● WHAT IS REQUIRED
Every line in the entries where "Builder" is found should be copied.

Dataset entries
━━━━━━━━━━

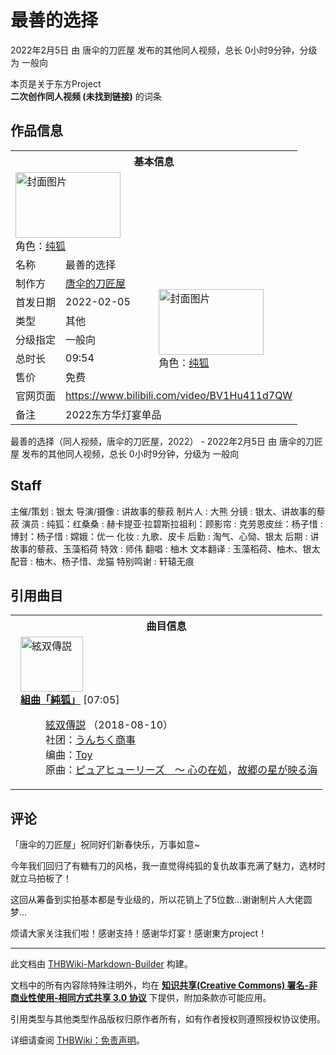 # 最善的选择

<!-- source html: G:\repos\THBWiki-Markdown-Builder\THBWikiMarkdown\Temp\main\d\dc\ns0%3A%E6%9C%80%E5%96%84%E7%9A%84%E9%80%89%E6%8B%A9.html -->

2022年2月5日 由 唐伞的刀匠屋  发布的其他同人视频，总长 0小时9分钟，分级为 一般向

本页是关于东方Project  
 **二次创作同人视频 (未找到链接)** 的词条
## 作品信息

<table><tbody><tr><th colspan="3">基本信息</th></tr><tr><td class="cover-artwork-mobile" colspan="2"><a href="./文件-最善的选择封面.jpg.md" class="image" title="封面图片"><img alt="封面图片" src="https://upload.thwiki.cc/thumb/1/17/%E6%9C%80%E5%96%84%E7%9A%84%E9%80%89%E6%8B%A9%E5%B0%81%E9%9D%A2.jpg/168px-%E6%9C%80%E5%96%84%E7%9A%84%E9%80%89%E6%8B%A9%E5%B0%81%E9%9D%A2.jpg" decoding="async" loading="lazy" width="168" height="105" srcset="https://upload.thwiki.cc/thumb/1/17/%E6%9C%80%E5%96%84%E7%9A%84%E9%80%89%E6%8B%A9%E5%B0%81%E9%9D%A2.jpg/252px-%E6%9C%80%E5%96%84%E7%9A%84%E9%80%89%E6%8B%A9%E5%B0%81%E9%9D%A2.jpg 1.5x, https://upload.thwiki.cc/thumb/1/17/%E6%9C%80%E5%96%84%E7%9A%84%E9%80%89%E6%8B%A9%E5%B0%81%E9%9D%A2.jpg/336px-%E6%9C%80%E5%96%84%E7%9A%84%E9%80%89%E6%8B%A9%E5%B0%81%E9%9D%A2.jpg 2x" data-file-width="1728" data-file-height="1080"></a><div class="cover-char">角色：<a href="./纯狐.md" title="纯狐">纯狐</a></div></td>
</tr><tr><td class="label">名称</td><td colspan="2"> 最善的选择 </td></tr><tr><td class="label">制作方</td><td><a href="./唐伞的刀匠屋.md" title="唐伞的刀匠屋">唐伞的刀匠屋</a></td><td class="cover-artwork" rowspan="6" style="min-width:168px;"><a href="./文件-最善的选择封面.jpg.md" class="image" title="封面图片"><img alt="封面图片" src="https://upload.thwiki.cc/thumb/1/17/%E6%9C%80%E5%96%84%E7%9A%84%E9%80%89%E6%8B%A9%E5%B0%81%E9%9D%A2.jpg/168px-%E6%9C%80%E5%96%84%E7%9A%84%E9%80%89%E6%8B%A9%E5%B0%81%E9%9D%A2.jpg" decoding="async" loading="lazy" width="168" height="105" srcset="https://upload.thwiki.cc/thumb/1/17/%E6%9C%80%E5%96%84%E7%9A%84%E9%80%89%E6%8B%A9%E5%B0%81%E9%9D%A2.jpg/252px-%E6%9C%80%E5%96%84%E7%9A%84%E9%80%89%E6%8B%A9%E5%B0%81%E9%9D%A2.jpg 1.5x, https://upload.thwiki.cc/thumb/1/17/%E6%9C%80%E5%96%84%E7%9A%84%E9%80%89%E6%8B%A9%E5%B0%81%E9%9D%A2.jpg/336px-%E6%9C%80%E5%96%84%E7%9A%84%E9%80%89%E6%8B%A9%E5%B0%81%E9%9D%A2.jpg 2x" data-file-width="1728" data-file-height="1080"></a><div class="cover-char">角色：<a href="./纯狐.md" title="纯狐">纯狐</a></div></td>
</tr><tr><td class="label">首发日期</td><td>2022-02-05</td></tr><tr><td class="label">类型</td><td>其他</td></tr><tr><td class="label">分级指定</td><td>一般向</td></tr><tr><td class="label">总时长</td><td>09:54</td></tr><tr><td class="label">售价</td><td>免费</td></tr>
<tr><td class="label">官网页面</td><td colspan="2"><a rel="nofollow" class="external free" href="https://www.bilibili.com/video/BV1Hu411d7QW">https://www.bilibili.com/video/BV1Hu411d7QW</a></td></tr><tr><td class="label">备注</td><td colspan="2">2022东方华灯宴单品</td></tr></tbody></table>

最善的选择（同人视频，唐伞的刀匠屋，2022） - 2022年2月5日 由 唐伞的刀匠屋  发布的其他同人视频，总长 0小时9分钟，分级为 一般向
## Staff
主催/策划
: 银太
导演/摄像
: 讲故事的藜菽
制片人
: 大熊
分镜
: 银太、讲故事的藜菽
演员
: 纯狐：红桑桑
: 赫卡提亚·拉碧斯拉祖利：顾影帘
: 克劳恩皮丝：杨子惜
: 博封：杨子惜
: 嫦娥：优一
化妆
: 九歌、皮卡
后勤
: 淘气、心恸、银太
后期
: 讲故事的藜菽、玉藻稻荷
特效
: 师伟
翻唱
: 柚木
文本翻译
: 玉藻稻荷、柚木、银太
配音
: 柚木、杨子惜、龙猫
特别鸣谢
: 轩辕无痕

## 引用曲目

<table><tbody><tr><th colspan="2">曲目信息</th></tr><tr><td colspan="2" style="padding-left: 1em;"><div class="floatright"><a href="./文件-絃双傳説封面.jpg.md" class="image" title="絃双傳説"><img alt="絃双傳説" src="https://upload.thwiki.cc/thumb/0/08/%E7%B5%83%E5%8F%8C%E5%82%B3%E8%AA%AC%E5%B0%81%E9%9D%A2.jpg/100px-%E7%B5%83%E5%8F%8C%E5%82%B3%E8%AA%AC%E5%B0%81%E9%9D%A2.jpg" decoding="async" loading="lazy" width="100" height="88" srcset="https://upload.thwiki.cc/thumb/0/08/%E7%B5%83%E5%8F%8C%E5%82%B3%E8%AA%AC%E5%B0%81%E9%9D%A2.jpg/150px-%E7%B5%83%E5%8F%8C%E5%82%B3%E8%AA%AC%E5%B0%81%E9%9D%A2.jpg 1.5x, https://upload.thwiki.cc/thumb/0/08/%E7%B5%83%E5%8F%8C%E5%82%B3%E8%AA%AC%E5%B0%81%E9%9D%A2.jpg/200px-%E7%B5%83%E5%8F%8C%E5%82%B3%E8%AA%AC%E5%B0%81%E9%9D%A2.jpg 2x" data-file-width="800" data-file-height="706"></a></div><b><a href="/%E7%B5%83%E5%8F%8C%E5%82%B3%E8%AA%AC#9" title="絃双傳説">組曲「純狐」</a></b> &#91;07:05&#93;<dl><dd><a href="./絃双傳説.md" title="絃双傳説">絃双傳説</a> （2018-08-10）<br>社团：<a href="./うんちく商事.md" title="うんちく商事">うんちく商事</a><br>编曲：<a href="/index.php?title=Toy&amp;action=edit&amp;redlink=1" class="new" title="Toy（页面不存在）">Toy</a><br>原曲：<a href="/%E3%83%94%E3%83%A5%E3%82%A2%E3%83%92%E3%83%A5%E3%83%BC%E3%83%AA%E3%83%BC%E3%82%BA_%EF%BD%9E_%E5%BF%83%E3%81%AE%E5%9C%A8%E5%87%A6" class="mw-redirect" title="ピュアヒューリーズ ～ 心の在処">ピュアヒューリーズ　～ 心の在処</a>，<a href="/%E6%95%85%E9%83%B7%E3%81%AE%E6%98%9F%E3%81%8C%E6%98%A0%E3%82%8B%E6%B5%B7" class="mw-redirect" title="故郷の星が映る海">故郷の星が映る海</a><br></dd></dl></td></tr></tbody></table>


## 评论

  
「唐伞的刀匠屋」祝同好们新春快乐，万事如意~  

今年我们回归了有糖有刀的风格，我一直觉得纯狐的复仇故事充满了魅力，选材时就立马拍板了！  

这回从筹备到实拍基本都是专业级的，所以花销上了5位数…谢谢制片人大佬圆梦…  

烦请大家关注我们啦！感谢支持！感谢华灯宴！感谢東方project！
  


  
  

  





---

此文档由 [THBWiki-Markdown-Builder](https://github.com/Delsin-Yu/THBWiki-Markdown-Builder) 构建。

文档中的所有内容除特殊注明外，均在 [**知识共享(Creative Commons) 署名-非商业性使用-相同方式共享 3.0 协议**](https://creativecommons.org/licenses/by-sa/3.0/deed.zh-hans) 下提供，附加条款亦可能应用。

引用类型与其他类型作品版权归原作者所有，如有作者授权则遵照授权协议使用。

详细请查阅 [THBWiki：免责声明](https://thbwiki.cc/THBWiki:%E5%85%8D%E8%B4%A3%E5%A3%B0%E6%98%8E)。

━━━━━━━━━━

● OUTPUT FOR THIS TASK
<!-- source html: G:\repos\THBWiki-Markdown-Builder\THBWikiMarkdown\Temp\main\d\dc\ns0%3A%E6%9C%80%E5%96%84%E7%9A%84%E9%80%89%E6%8B%A9.html -->
此文档由 [THBWiki-Markdown-Builder](https://github.com/Delsin-Yu/THBWiki-Markdown-Builder) 构建。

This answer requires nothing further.